|
richard
|
 |
« Reply #1 on: August 15, 2008, 01:17:38 pm » |
|
Hi Revenant,
Some interesting thoughts. Forcing conformance to the bell curve is an intriguing idea but I think it might be a case of the cure being worse than the disease from some peoples point of view. I can imagine some might overlook the mathematical beauty of such a system and simply ask, "What the hell did you do to my rating?" :-) Disbelieving heathens they may be, but users do get (overly?) attached to their ratings and having the system automatically wiggle them when they are even logged in might be seen as well....rude :-)
I haven't read Glickman's thesis directly , only his water down "glicko for dummies" descriptions on his site (which btw I'm only just smart enough to understand :-) ). To my knowledge he doesn't talk about forcing compliance to a curve (but as I haven't read the raw thesis, he may well mention more advanced ideas there). I think in theory glicko should (given infinite time) arrive at the theoretical curve. The system here has a few things that make it a bit tricky to analyse in terms of a standard rating pool. For example there are some asymmetries between problems and people that don't exist in the real world. In a normal chess game both sides of the board are under the same conditions but the problems here really have their hands tied in some ways. In standard for example the user can take as long as they like. Obviously the longer someone takes the more they are likely to see, so in a sense they can vary how tough they are by varying how long they spend on each problem (others have noted this as a problem with standard mode in general). Now the poor old problem has only one gear of difficulty which is set as soon as the moves of the problem are defined. I haven't tried collecting the data yet, but I'd be interested in seeing the graph of average time taken per problem across all users over time. I suspect that one aspect of the tendency for standard ratings to grow is that once users get to a point where they are having trouble moving their rating higher, they begin taking longer (as the only way to get higher ratings at that point is to improve accuracy) and taking longer is an accuracy "quick fix". Of course this eventually runs into diminishing returns, usually (I guess) as users begin to hit the edge of how far forward they can accurately calculate. Anyway, that is a long and rambling paragraph so I'll finish it now :-)
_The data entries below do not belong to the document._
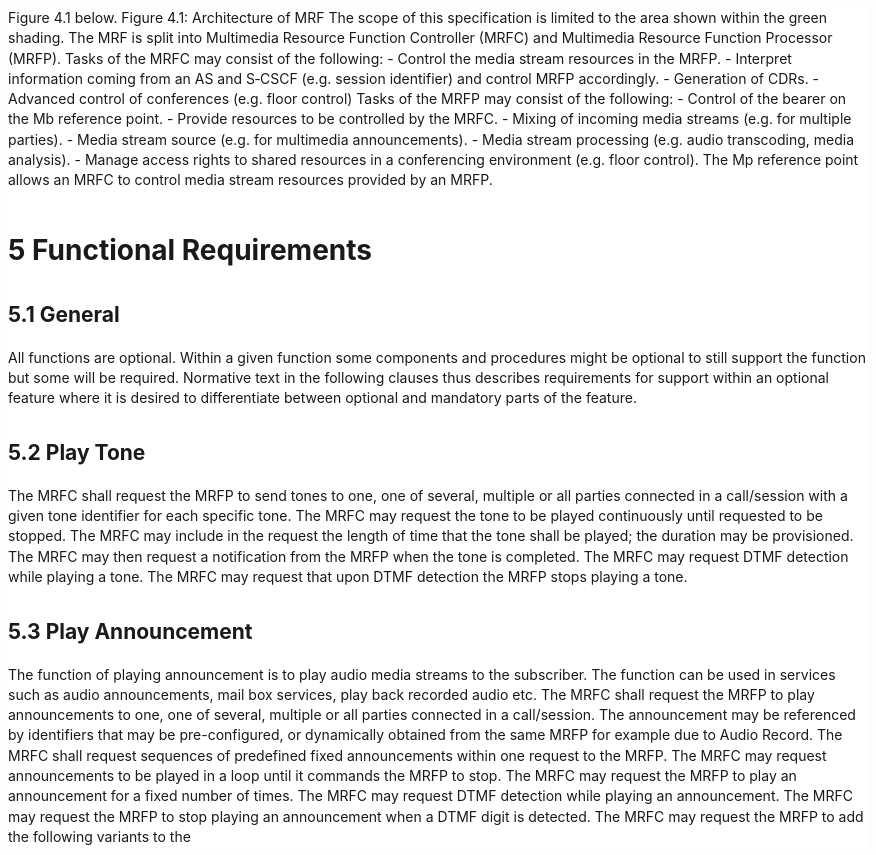 Figure 4.1 below.
Figure 4.1: Architecture of MRF
The scope of this specification is limited to the area shown within the green
shading.
The MRF is split into Multimedia Resource Function Controller (MRFC) and
Multimedia Resource Function Processor (MRFP).
Tasks of the MRFC may consist of the following:
\- Control the media stream resources in the MRFP.
\- Interpret information coming from an AS and S‑CSCF (e.g. session
identifier) and control MRFP accordingly.
\- Generation of CDRs.
\- Advanced control of conferences (e.g. floor control)
Tasks of the MRFP may consist of the following:
\- Control of the bearer on the Mb reference point.
\- Provide resources to be controlled by the MRFC.
\- Mixing of incoming media streams (e.g. for multiple parties).
\- Media stream source (e.g. for multimedia announcements).
\- Media stream processing (e.g. audio transcoding, media analysis).
\- Manage access rights to shared resources in a conferencing environment
(e.g. floor control).
The Mp reference point allows an MRFC to control media stream resources
provided by an MRFP.
# 5 Functional Requirements
## 5.1 General
All functions are optional. Within a given function some components and
procedures might be optional to still support the function but some will be
required. Normative text in the following clauses thus describes requirements
for support within an optional feature where it is desired to differentiate
between optional and mandatory parts of the feature.
## 5.2 Play Tone
The MRFC shall request the MRFP to send tones to one, one of several, multiple
or all parties connected in a call/session with a given tone identifier for
each specific tone.
The MRFC may request the tone to be played continuously until requested to be
stopped.
The MRFC may include in the request the length of time that the tone shall be
played; the duration may be provisioned.
The MRFC may then request a notification from the MRFP when the tone is
completed.
The MRFC may request DTMF detection while playing a tone.
The MRFC may request that upon DTMF detection the MRFP stops playing a tone.
## 5.3 Play Announcement
The function of playing announcement is to play audio media streams to the
subscriber. The function can be used in services such as audio announcements,
mail box services, play back recorded audio etc.
The MRFC shall request the MRFP to play announcements to one, one of several,
multiple or all parties connected in a call/session.
The announcement may be referenced by identifiers that may be pre-configured,
or dynamically obtained from the same MRFP for example due to Audio Record.
The MRFC shall request sequences of predefined fixed announcements within one
request to the MRFP.
The MRFC may request announcements to be played in a loop until it commands
the MRFP to stop.
The MRFC may request the MRFP to play an announcement for a fixed number of
times.
The MRFC may request DTMF detection while playing an announcement.
The MRFC may request the MRFP to stop playing an announcement when a DTMF
digit is detected.
The MRFC may request the MRFP to add the following variants to the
I don't currently have graphs of the user population's rating distribution. I do have this for problems however and they are not completely bell like. They are fairly bell like, but not quite as bell like as the curves shown on CTS. There is a definite skew to the left in the problem rating distribution (which isn't that surprising given that the highest rated users can achieve a 90% success rate - a rate that is only possible due to lack of higher rated problems , glicko would be given even the highest rated players 50% success rates if it had more hard problems to present to them).
I'm hoping that rating and selection algorithms will not require as many changes as they have undergone recently , so hopefully that will settle down. Also as the problem set grows the impact of introducing new problems becomes much less (especially if they are all generated with roughly the same generator code , i.e. not to many more fancy new "alternatives" features.). Once these things have settled down I'll be in a better position to assess things like long term rating drift (which I still believe has a natural ceiling).
Regards, Richard.
|